## Predicting NBA Games and Gathering Data with Machine Learning and Python

In [None]:
# import libraries
import numpy as np
import pandas as pd
from sklearn.model_selection import TimeSeriesSplit
from sklearn.feature_selection import SequentialFeatureSelector
from sklearn.linear_model import RidgeClassifier
from sklearn.preprocessing import MinMaxScaler
from sklearn.metrics import accuracy_score

#### Read In NBA Data

In [None]:
# read in data
nba_df = pd.read_csv("nba_games.csv", index_col=0)

# sort values based on data
nba_df = nba_df.sort_values('date')
nba_df = nba_df.reset_index(drop=True)

#### Delete Extraneous Columns

In [None]:
# delete desired columns
del nba_df["mp.1"]
del nba_df["mp_opp.1"]
del nba_df["index_opp"]

#### Create a Function which will Add a Target Column

In [None]:
def target_add(team):
    """
    :param team: current team being looked at
    :return: team with updated columns
    """
    
    # pull the 'won' column from the next game and pull back one row
    team['target'] = team['won'].shift(-1)
    return team

# call function for each team
nba_df = nba_df.groupby("team", group_keys=False).apply(target_add)

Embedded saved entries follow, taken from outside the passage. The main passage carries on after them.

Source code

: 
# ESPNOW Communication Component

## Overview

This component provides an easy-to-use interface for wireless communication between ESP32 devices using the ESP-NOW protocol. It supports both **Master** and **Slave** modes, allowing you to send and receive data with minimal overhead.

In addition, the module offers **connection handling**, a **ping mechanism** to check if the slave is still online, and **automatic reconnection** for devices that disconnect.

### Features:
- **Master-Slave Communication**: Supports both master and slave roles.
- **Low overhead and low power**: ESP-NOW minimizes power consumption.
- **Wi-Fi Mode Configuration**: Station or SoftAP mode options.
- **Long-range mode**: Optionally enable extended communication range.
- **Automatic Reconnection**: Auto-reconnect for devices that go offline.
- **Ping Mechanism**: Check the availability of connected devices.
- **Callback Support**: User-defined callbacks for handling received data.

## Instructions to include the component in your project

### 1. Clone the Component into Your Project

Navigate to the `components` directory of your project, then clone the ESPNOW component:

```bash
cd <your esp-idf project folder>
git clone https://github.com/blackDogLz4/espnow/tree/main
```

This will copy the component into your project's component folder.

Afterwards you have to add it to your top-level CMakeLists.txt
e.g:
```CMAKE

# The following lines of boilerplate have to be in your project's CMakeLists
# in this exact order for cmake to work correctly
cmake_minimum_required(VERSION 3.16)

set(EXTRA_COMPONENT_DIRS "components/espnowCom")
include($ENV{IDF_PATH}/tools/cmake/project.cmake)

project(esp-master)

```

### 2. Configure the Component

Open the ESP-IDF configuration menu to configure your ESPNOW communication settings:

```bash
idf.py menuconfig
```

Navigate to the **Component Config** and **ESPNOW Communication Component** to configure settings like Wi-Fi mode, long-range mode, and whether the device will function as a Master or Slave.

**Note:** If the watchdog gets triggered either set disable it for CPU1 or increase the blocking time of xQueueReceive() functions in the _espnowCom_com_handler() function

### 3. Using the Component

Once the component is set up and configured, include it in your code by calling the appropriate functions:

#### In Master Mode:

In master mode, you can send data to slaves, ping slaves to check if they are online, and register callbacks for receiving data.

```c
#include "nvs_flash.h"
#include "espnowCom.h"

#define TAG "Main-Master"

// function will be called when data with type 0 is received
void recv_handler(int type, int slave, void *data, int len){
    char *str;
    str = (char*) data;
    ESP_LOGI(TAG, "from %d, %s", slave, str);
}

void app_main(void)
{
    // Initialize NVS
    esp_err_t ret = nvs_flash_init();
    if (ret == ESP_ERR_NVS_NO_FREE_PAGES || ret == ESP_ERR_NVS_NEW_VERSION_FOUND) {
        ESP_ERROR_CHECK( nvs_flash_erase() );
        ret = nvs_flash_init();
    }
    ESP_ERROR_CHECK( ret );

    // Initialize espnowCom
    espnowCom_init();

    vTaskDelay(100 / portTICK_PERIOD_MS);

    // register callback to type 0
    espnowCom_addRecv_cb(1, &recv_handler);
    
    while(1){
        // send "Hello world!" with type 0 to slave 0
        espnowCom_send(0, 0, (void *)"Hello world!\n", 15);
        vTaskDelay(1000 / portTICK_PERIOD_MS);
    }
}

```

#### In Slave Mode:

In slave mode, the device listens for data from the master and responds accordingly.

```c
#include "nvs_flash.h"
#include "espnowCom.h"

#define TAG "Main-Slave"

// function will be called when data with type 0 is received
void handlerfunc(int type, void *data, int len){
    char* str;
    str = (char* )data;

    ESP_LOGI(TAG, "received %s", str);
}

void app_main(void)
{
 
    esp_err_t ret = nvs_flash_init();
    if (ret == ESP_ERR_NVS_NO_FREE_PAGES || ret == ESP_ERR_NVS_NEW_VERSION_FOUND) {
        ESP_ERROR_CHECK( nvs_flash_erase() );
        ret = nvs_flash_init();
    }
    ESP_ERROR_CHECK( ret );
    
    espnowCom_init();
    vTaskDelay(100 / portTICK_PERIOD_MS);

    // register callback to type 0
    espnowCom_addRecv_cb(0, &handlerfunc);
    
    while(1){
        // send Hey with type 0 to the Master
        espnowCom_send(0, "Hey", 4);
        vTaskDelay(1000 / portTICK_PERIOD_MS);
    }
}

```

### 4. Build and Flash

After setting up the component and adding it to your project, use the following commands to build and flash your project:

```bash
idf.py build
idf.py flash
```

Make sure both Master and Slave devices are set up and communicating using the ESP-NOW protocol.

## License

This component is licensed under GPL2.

#### Begin Fixing Dataframe for Training Models

In [None]:
# turn NaN values of the target column into 2
nba_df['target'][pd.isnull(nba_df['target'])] = 2

# turn False values into 0s and True values into 1s for target column
nba_df['target'] = nba_df['target'].astype(int, errors="ignore")

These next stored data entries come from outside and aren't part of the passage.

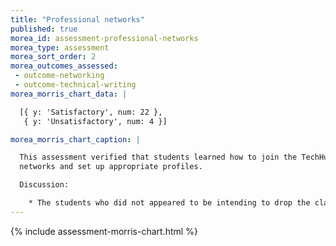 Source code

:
 ```yaml
---
title: "Professional networks"
published: true
morea_id: assessment-professional-networks
morea_type: assessment
morea_sort_order: 2
morea_outcomes_assessed:
 - outcome-networking
 - outcome-technical-writing
morea_morris_chart_data: |

  [{ y: 'Satisfactory', num: 22 },
   { y: 'Unsatisfactory', num: 4 }]

morea_morris_chart_caption: |

  This assessment verified that students learned how to join the TechHui and LinkedIn professional
  networks and set up appropriate profiles. 

  Discussion:

    * The students who did not appeared to be intending to drop the class. 
---
```


{%  include assessment-morris-chart.html  %}

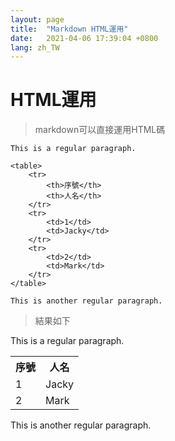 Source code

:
 ```yaml
---
layout: page
title:  "Markdown HTML運用"
date:   2021-04-06 17:39:04 +0800
lang: zh_TW
---
```


# HTML運用
> markdown可以直接運用HTML碼

    This is a regular paragraph.

    <table>
        <tr>
            <th>序號</th>
            <th>人名</th>
        </tr>
        <tr>
            <td>1</td>
            <td>Jacky</td>
        </tr>
        <tr>
            <td>2</td>
            <td>Mark</td>
        </tr>
    </table>

    This is another regular paragraph.

> 結果如下

This is a regular paragraph.

<table>
    <tr>
        <th>序號</th>
        <th>人名</th>
    </tr>
    <tr>
        <td>1</td>
        <td>Jacky</td>
    </tr>
    <tr>
        <td>2</td>
        <td>Mark</td>
    </tr>
</table>

This is another regular paragraph. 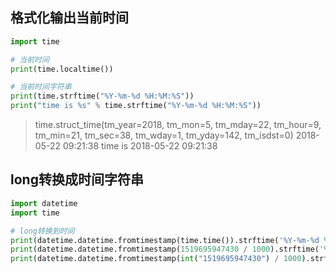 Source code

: 
## 格式化输出当前时间
```py
import time

# 当前时间
print(time.localtime())

# 当前时间字符串
print(time.strftime("%Y-%m-%d %H:%M:%S"))
print("time is %s" % time.strftime("%Y-%m-%d %H:%M:%S"))
```

>time.struct_time(tm_year=2018, tm_mon=5, tm_mday=22, tm_hour=9, tm_min=21, tm_sec=38, tm_wday=1, tm_yday=142, tm_isdst=0)
2018-05-22 09:21:38
time is 2018-05-22 09:21:38


## long转换成时间字符串
```py
import datetime
import time

# long转换到时间
print(datetime.datetime.fromtimestamp(time.time()).strftime('%Y-%m-%d %H:%M:%S'))
print(datetime.datetime.fromtimestamp(1519695947430 / 1000).strftime('%Y-%m-%d %H:%M:%S'))
print(datetime.datetime.fromtimestamp(int("1519695947430") / 1000).strftime('%Y-%m-%d %H:%M:%S'))
```


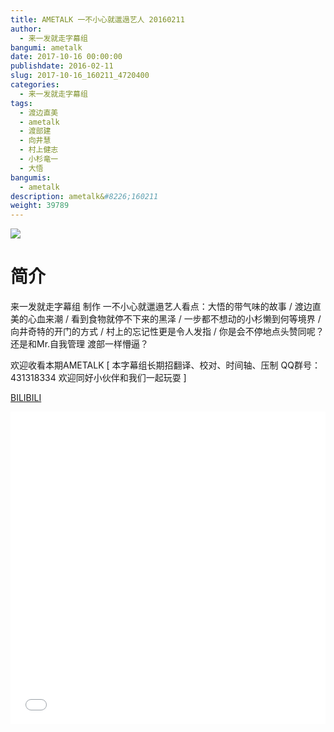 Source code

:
 ```yaml
---
title: AMETALK 一不小心就邋遢艺人 20160211
author: 
  - 来一发就走字幕组
bangumi: ametalk
date: 2017-10-16 00:00:00
publishdate: 2016-02-11
slug: 2017-10-16_160211_4720400
categories: 
  - 来一发就走字幕组
tags: 
  - 渡边直美
  - ametalk
  - 渡部建
  - 向井慧
  - 村上健志
  - 小杉竜一
  - 大悟
bangumis: 
  - ametalk
description: ametalk&#8226;160211
weight: 39789
---
```


![](https://i.imgur.com/VUqjyQd.jpg)

# 简介  
来一发就走字幕组 制作 一不小心就邋遢艺人看点：大悟的带气味的故事 / 渡边直美的心血来潮 / 看到食物就停不下来的黑泽 / 一步都不想动的小杉懒到何等境界 / 向井奇特的开门的方式 / 村上的忘记性更是令人发指 / 你是会不停地点头赞同呢？ 还是和Mr.自我管理 渡部一样懵逼？	


欢迎收看本期AMETALK [ 本字幕组长期招翻译、校对、时间轴、压制   QQ群号：431318334 欢迎同好小伙伴和我们一起玩耍 ]




  [BILIBILI](https://www.bilibili.com/video/av4720400/)


<div class="vcontainer">  <iframe class='video' src="//www.bilibili.com/html/html5player.html?cid=7657899&aid=4720400" width="100%" height="500" frameborder="0" allowfullscreen="allowfullscreen"></iframe></div>
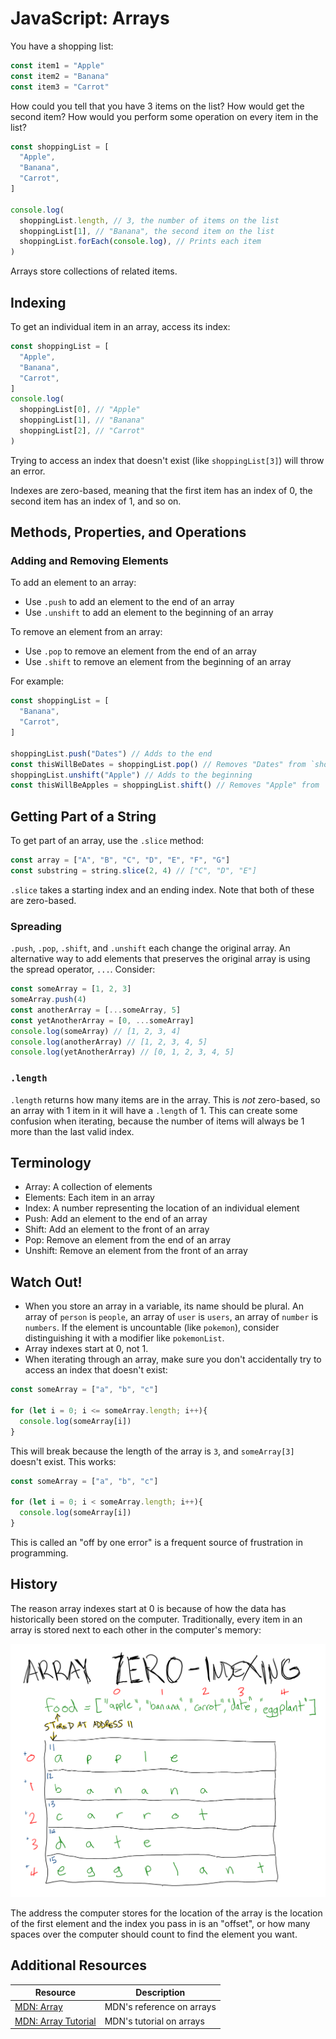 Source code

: # JavaScript: Arrays

You have a shopping list:

```js
const item1 = "Apple"
const item2 = "Banana"
const item3 = "Carrot"
```

How could you tell that you have 3 items on the list? How would get the second item? How would you perform some operation on every item in the list?

```js
const shoppingList = [
  "Apple",
  "Banana",
  "Carrot",
]

console.log(
  shoppingList.length, // 3, the number of items on the list
  shoppingList[1], // "Banana", the second item on the list
  shoppingList.forEach(console.log), // Prints each item
)
```

Arrays store collections of related items.

## Indexing

To get an individual item in an array, access its index:

```js
const shoppingList = [
  "Apple",
  "Banana",
  "Carrot",
]
console.log(
  shoppingList[0], // "Apple"
  shoppingList[1], // "Banana"
  shoppingList[2], // "Carrot"
)
```

Trying to access an index that doesn't exist (like `shoppingList[3]`) will throw an error.

Indexes are zero-based, meaning that the first item has an index of 0, the second item has an index of 1, and so on.

## Methods, Properties, and Operations

### Adding and Removing Elements

To add an element to an array:

* Use `.push` to add an element to the end of an array
* Use `.unshift` to add an element to the beginning of an array

To remove an element from an array:

* Use `.pop` to remove an element from the end of an array
* Use `.shift` to remove an element from the beginning of an array

For example:

```js
const shoppingList = [
  "Banana",
  "Carrot",
]

shoppingList.push("Dates") // Adds to the end
const thisWillBeDates = shoppingList.pop() // Removes "Dates" from `shoppingList`
shoppingList.unshift("Apple") // Adds to the beginning
const thisWillBeApples = shoppingList.shift() // Removes "Apple" from `shoppingList`
```

## Getting Part of a String

To get part of an array, use the `.slice` method:

```js
const array = ["A", "B", "C", "D", "E", "F", "G"]
const substring = string.slice(2, 4) // ["C", "D", "E"]
```

`.slice` takes a starting index and an ending index. Note that both of these are zero-based.

### Spreading

`.push`, `.pop`, `.shift`, and `.unshift` each change the original array. An alternative way to add elements that preserves the original array is using the spread operator, `...`. Consider:

```js
const someArray = [1, 2, 3]
someArray.push(4)
const anotherArray = [...someArray, 5]
const yetAnotherArray = [0, ...someArray]
console.log(someArray) // [1, 2, 3, 4]
console.log(anotherArray) // [1, 2, 3, 4, 5]
console.log(yetAnotherArray) // [0, 1, 2, 3, 4, 5]
```

### `.length`

`.length` returns how many items are in the array. This is _not_ zero-based, so an array with 1 item in it will have a `.length` of 1. This can create some confusion when iterating, because the number of items will always be 1 more than the last valid index.

## Terminology

* Array: A collection of elements
* Elements: Each item in an array
* Index: A number representing the location of an individual element
* Push: Add an element to the end of an array
* Shift: Add an element to the front of an array
* Pop: Remove an element from the end of an array
* Unshift: Remove an element from the front of an array

## Watch Out!

* When you store an array in a variable, its name should be plural. An array of `person` is `people`, an array of `user` is `users`, an array of `number` is `numbers`. If the element is uncountable (like `pokemon`), consider distinguishing it with a modifier like `pokemonList`.
* Array indexes start at 0, not 1.
* When iterating through an array, make sure you don't accidentally try to access an index that doesn't exist:

```js
const someArray = ["a", "b", "c"]

for (let i = 0; i <= someArray.length; i++){
  console.log(someArray[i])
}
```

This will break because the length of the array is `3`, and `someArray[3]` doesn't exist. This works:

```js
const someArray = ["a", "b", "c"]

for (let i = 0; i < someArray.length; i++){
  console.log(someArray[i])
}
```

This is called an "off by one error" is a frequent source of frustration in programming.

## History

The reason array indexes start at 0 is because of how the data has historically been stored on the computer. Traditionally, every item in an array is stored next to each other in the computer's memory:

![Diagram of an array with indexes](assets/array-zero-indexing-2.png)

The address the computer stores for the location of the array is the location of the first element and the index you pass in is an "offset", or how many spaces over the computer should count to find the element you want.

## Additional Resources

| Resource | Description |
| --- | --- |
| [MDN: Array](https://developer.mozilla.org/en-US/docs/Web/JavaScript/Reference/Global_Objects/Array) | MDN's reference on arrays |
| [MDN: Array Tutorial](https://developer.mozilla.org/en-US/docs/Web/JavaScript/Reference/Global_Objects/Array) | MDN's tutorial on arrays |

#### Get Rid of NaN Values

In [None]:
# get nulls
null = pd.isnull(nba_df)
nulls = null.sum()
nulls = nulls[nulls > 0]

# check valid columns
valid_columns = nba_df.columns[~nba_df.columns.isin(nulls.index)]

# copy only the valid columns
nba_df = nba_df[valid_columns].copy()

#### Begin Machine Learning

In [None]:
# initialize models
r = RidgeClassifier(alpha=1)
split = TimeSeriesSplit(n_splits=3)

# pick 30 features for the model to choose
sfs = SequentialFeatureSelector(r, n_features_to_select=30, direction="forward", cv=split)

# Define Columns to Remove

In [None]:
# get rid of columns which won't be scaled
remove_columns = ["season", "date", "won", "target", "team", "team_opp"]

# get columns that will be scaled
preferred_columns = nba_df.columns[~nba_df.columns.isin(remove_columns)]

# define scaler 
scaler = MinMaxScaler()
nba_df[preferred_columns] = scaler.fit_transform(nba_df[preferred_columns])

#### Fit the Selector

In [None]:
# run the feature selector to get the 30 best features from the dataframe
sfs.fit(nba_df[preferred_columns], nba_df['target'])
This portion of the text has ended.